I rather doubt it would be good solution for SLP. I tried something like this before, saw lots of regressions. Better to run some optimizations (at full register, for example) at compile time and the remaining ones at link time, otherwise there might be not enough resources. SLP vectorizer has some internal limits and optimizing at link time only may exhaust it too fast.

14339

Seeds.size() <= 1

14342

What I'm afraid is that it may prevent some full-register optimizations. You will early optimize part register tress and miss some full-register trees (probably, with alternate opcodes)

14361–14365

It just early skips not profitable cases, saves some compile time, checks that vector can be fed with the elements, otherwise it does not worth trying vectorization, it will be scalarized.

vporpo marked an inline comment as done.May 18 2023, 5:27 PM
vporpo added inline comments.
llvm/lib/Transforms/Vectorize/SLPVectorizer.cpp
14342

So would you prefer iterating over the SeedMap twice?
Once with MaxVFOnly = true and then once with MaxVFOnly = false?

14361–14365

It might save a bit of compilation time, but it is just duplicate code. I think it is probably better to move the checks in vectorizeStores() and tryToVectorizeList() as early as possible. Let me check if this is possible.

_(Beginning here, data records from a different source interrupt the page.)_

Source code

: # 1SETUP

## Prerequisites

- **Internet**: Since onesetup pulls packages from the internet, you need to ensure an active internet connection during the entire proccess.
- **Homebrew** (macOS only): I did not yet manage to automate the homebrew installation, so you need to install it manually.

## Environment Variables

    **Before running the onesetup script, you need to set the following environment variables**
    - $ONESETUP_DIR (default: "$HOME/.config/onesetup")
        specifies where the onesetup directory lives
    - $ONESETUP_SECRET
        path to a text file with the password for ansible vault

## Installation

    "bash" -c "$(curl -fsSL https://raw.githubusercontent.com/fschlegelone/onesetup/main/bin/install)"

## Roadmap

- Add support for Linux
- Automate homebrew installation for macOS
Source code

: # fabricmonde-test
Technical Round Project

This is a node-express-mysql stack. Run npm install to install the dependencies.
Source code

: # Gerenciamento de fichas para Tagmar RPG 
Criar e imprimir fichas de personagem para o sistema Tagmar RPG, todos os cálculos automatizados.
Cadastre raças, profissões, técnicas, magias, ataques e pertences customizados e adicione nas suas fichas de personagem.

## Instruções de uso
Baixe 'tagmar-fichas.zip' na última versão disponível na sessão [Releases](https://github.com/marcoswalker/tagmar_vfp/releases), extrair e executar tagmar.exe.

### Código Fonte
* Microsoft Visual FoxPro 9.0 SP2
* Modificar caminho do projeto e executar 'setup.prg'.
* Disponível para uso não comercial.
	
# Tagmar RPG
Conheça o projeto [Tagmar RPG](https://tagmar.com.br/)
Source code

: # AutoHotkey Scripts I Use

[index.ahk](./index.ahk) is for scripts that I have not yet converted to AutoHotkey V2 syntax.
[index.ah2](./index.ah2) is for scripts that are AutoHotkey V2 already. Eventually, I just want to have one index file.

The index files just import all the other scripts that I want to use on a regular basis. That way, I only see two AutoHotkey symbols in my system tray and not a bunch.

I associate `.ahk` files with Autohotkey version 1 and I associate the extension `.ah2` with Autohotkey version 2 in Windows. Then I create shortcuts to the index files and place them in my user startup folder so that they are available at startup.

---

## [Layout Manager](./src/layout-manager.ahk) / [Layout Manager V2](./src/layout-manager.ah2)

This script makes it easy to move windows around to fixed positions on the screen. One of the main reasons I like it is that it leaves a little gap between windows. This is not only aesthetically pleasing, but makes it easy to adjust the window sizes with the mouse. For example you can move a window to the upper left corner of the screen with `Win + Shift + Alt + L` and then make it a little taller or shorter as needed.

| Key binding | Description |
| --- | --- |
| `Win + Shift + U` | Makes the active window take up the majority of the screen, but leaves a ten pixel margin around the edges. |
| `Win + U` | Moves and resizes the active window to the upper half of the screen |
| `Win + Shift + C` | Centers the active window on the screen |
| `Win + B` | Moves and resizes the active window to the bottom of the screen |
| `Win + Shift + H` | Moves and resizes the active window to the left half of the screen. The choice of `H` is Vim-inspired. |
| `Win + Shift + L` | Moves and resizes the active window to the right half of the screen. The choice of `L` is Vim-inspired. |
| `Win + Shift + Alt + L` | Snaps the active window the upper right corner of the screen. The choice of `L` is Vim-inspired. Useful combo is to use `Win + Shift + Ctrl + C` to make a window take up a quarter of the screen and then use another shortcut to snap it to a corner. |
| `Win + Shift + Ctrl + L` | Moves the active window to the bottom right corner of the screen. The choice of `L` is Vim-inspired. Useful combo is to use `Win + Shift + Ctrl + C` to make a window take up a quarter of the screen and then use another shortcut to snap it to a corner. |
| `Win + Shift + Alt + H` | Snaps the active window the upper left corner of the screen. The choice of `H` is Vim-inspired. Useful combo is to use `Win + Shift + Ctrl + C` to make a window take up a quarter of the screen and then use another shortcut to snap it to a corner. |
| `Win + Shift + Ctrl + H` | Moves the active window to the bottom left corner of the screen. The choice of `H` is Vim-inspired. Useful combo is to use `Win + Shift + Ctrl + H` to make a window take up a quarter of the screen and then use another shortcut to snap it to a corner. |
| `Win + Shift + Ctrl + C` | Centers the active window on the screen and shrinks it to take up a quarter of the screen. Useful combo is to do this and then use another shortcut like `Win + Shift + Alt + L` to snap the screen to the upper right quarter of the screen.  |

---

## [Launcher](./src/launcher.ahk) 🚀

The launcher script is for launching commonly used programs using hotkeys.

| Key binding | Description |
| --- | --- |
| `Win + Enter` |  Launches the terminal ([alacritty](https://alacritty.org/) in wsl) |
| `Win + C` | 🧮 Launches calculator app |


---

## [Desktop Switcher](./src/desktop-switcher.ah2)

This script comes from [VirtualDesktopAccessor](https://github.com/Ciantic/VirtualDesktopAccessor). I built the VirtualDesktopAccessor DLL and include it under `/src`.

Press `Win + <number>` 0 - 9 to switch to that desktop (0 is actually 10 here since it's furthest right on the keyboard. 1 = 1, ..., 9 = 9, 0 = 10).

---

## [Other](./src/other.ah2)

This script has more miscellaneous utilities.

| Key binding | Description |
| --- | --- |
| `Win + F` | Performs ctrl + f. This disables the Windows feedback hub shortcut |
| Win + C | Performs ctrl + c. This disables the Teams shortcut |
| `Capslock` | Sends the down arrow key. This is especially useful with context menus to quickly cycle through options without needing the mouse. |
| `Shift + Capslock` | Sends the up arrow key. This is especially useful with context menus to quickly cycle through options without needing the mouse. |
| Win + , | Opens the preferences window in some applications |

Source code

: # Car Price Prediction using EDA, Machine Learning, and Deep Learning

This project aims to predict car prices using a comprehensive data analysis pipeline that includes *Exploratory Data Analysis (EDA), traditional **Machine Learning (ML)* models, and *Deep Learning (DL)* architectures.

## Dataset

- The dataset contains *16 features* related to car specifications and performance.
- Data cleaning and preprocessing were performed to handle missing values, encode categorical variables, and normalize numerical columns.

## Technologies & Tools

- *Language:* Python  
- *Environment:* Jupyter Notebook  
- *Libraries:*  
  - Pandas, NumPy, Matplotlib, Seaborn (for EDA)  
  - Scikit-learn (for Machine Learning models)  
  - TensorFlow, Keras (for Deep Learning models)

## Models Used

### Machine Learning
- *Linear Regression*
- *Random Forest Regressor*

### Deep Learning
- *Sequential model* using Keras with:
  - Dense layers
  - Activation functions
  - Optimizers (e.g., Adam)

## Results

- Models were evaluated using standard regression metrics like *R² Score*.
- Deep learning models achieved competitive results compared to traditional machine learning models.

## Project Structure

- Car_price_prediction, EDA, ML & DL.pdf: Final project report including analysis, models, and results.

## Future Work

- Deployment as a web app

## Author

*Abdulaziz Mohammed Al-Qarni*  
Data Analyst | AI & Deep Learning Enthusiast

ABataev added inline comments.May 19 2023, 6:33 AM
llvm/lib/Transforms/Vectorize/SLPVectorizer.cpp
14342

Yes, that's the idea

14361–14365

Sure, I'm fine with this too

vporpo added inline comments.May 19 2023, 1:00 PM
llvm/lib/Transforms/Vectorize/SLPVectorizer.cpp
14342

The problem is that neither is clearly the better strategy. You can come up with examples where vectorizing for MaxVF first across all seeds leads to worse vectorization than trying to vectorize each seed multiple times starting from MaxVF all the way to MinVF. For example when you end up with a short wide tree versus a deep narrower tree.
Also if we are to follow a strategy MaxVF first, then it would probably make more sense if we visit seeds based on some specific order, e.g. from largest to smallest, and even then there would still be cases when the strategy won't work.

In such cases I am in favor of keeping the code as simple as possible because a more complicated solution won't necessarily pay off.

ABataev added inline comments.May 22 2023, 6:58 AM
llvm/lib/Transforms/Vectorize/SLPVectorizer.cpp
14342

I prefer to keep original implementation for the 2 reasons.

  1. I plan to add a new node entry, which may improve vectorization of nodes with the different operands.
  2. Need to try to improve the whole process by trying vectorization not only for tail values, but for other too.